# My Humidor came in!



## tx_tuff (Jun 16, 2007)

All I have to do is season it up and get it ready for my cigars!


----------



## boomerd35 (Apr 24, 2007)

Sweet. That looks awesome right there.


----------



## eggwhites (Apr 20, 2008)

looking good! be sure to post an update when it is full of cigars.


----------



## smokinj (Jan 16, 2008)

*That is a great looking humi!!*


----------



## gsmach1 (May 14, 2008)

WOW....Great looking Humi. Have fun filling it up!!


----------



## tx_tuff (Jun 16, 2007)

vivalanation734 said:


> looking good! be sure to post an update when it is full of cigars.
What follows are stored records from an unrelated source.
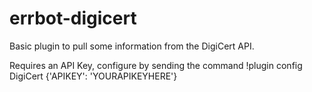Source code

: # errbot-digicert

Basic plugin to pull some information from the DigiCert API.

Requires an API Key, configure by sending the command
!plugin config DigiCert {'APIKEY': 'YOURAPIKEYHERE'}
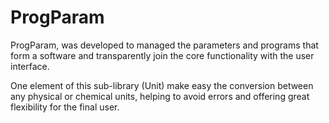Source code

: # ProgParam
ProgParam, was developed to managed the parameters and programs that form a software and transparently 
join the core functionality with the user interface.

One element of this sub-library (Unit) make easy the conversion between any physical or chemical units, 
helping to avoid errors and offering great flexibility for the final user.
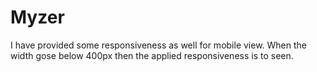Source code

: # Myzer

I have provided some responsiveness as well for mobile view.
When the width gose below 400px then the applied responsiveness is to seen.
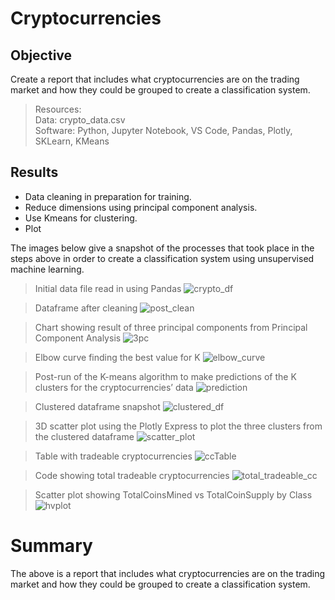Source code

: # Cryptocurrencies
## Objective
Create a report that includes what cryptocurrencies are on the trading market and how they could be grouped to create a classification system. 

> Resources:<br>
> Data: crypto_data.csv<br>
> Software: Python, Jupyter Notebook, VS Code, Pandas, Plotly, SKLearn, KMeans

## Results

* Data cleaning in preparation for training.
* Reduce dimensions using principal component analysis.
* Use Kmeans for clustering.
* Plot

The images below give a snapshot of the processes that took place in the steps above in order to create a classification system using unsupervised machine learning.

> Initial data file read in using Pandas
![crypto_df](https://user-images.githubusercontent.com/108758105/211185331-6062b325-5698-430a-bba2-3fab28621a8f.png)

> Dataframe after cleaning
![post_clean](https://user-images.githubusercontent.com/108758105/211185600-e08ebe05-23ee-4186-a41d-ddb49e6ec192.png)

> Chart showing result of three principal components from Principal Component Analysis
![3pc](https://user-images.githubusercontent.com/108758105/211185387-f0b73478-c490-4bd2-8549-3a61599e6327.png)

> Elbow curve finding the best value for K
![elbow_curve](https://user-images.githubusercontent.com/108758105/211185352-dc196f97-1d35-49ea-989f-c7be3948b054.png)

> Post-run of the K-means algorithm to make predictions of the K clusters for the cryptocurrencies’ data
![prediction](https://user-images.githubusercontent.com/108758105/211185785-cbd36da6-2074-4021-bb74-4216bbc27e29.png)

> Clustered dataframe snapshot 
![clustered_df](https://user-images.githubusercontent.com/108758105/211185720-cf838600-9081-4509-a513-1df4c5394c7c.png)

> 3D scatter plot using the Plotly Express to plot the three clusters from the clustered dataframe
![scatter_plot](https://user-images.githubusercontent.com/108758105/211185900-97f30dcd-ad44-4956-ac95-941f1abc5c12.png)

> Table with tradeable cryptocurrencies
![ccTable](https://user-images.githubusercontent.com/108758105/211185950-f8f4caf2-c007-4d03-8ec4-19ce32afb173.png)

> Code showing total tradeable cryptocurrencies
![total_tradeable_cc](https://user-images.githubusercontent.com/108758105/211185989-3d0dcca9-d723-4381-87e6-24d3deb41242.png)

> Scatter plot showing TotalCoinsMined vs TotalCoinSupply by Class
![hvplot](https://user-images.githubusercontent.com/108758105/211186094-4f503191-5535-4f2f-9c17-3f4be81666ca.png)


# Summary

The above is a report that includes what cryptocurrencies are on the trading market and how they could be grouped to create a classification system.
Can't wait to empty some sticks from my smaller ones in it! I will post more pics when it has some smokes in it.


----------



## Itsme-Speedy-G (Aug 20, 2007)

great looking humi. when does vegasgirl get her new humi?


----------



## Txbob (Feb 2, 2008)

That is really nice congrats on the new addition to the family


----------



## tx_tuff (Jun 16, 2007)

Itsme-Speedy-G said:


> great looking humi. when does vegasgirl get her new humi?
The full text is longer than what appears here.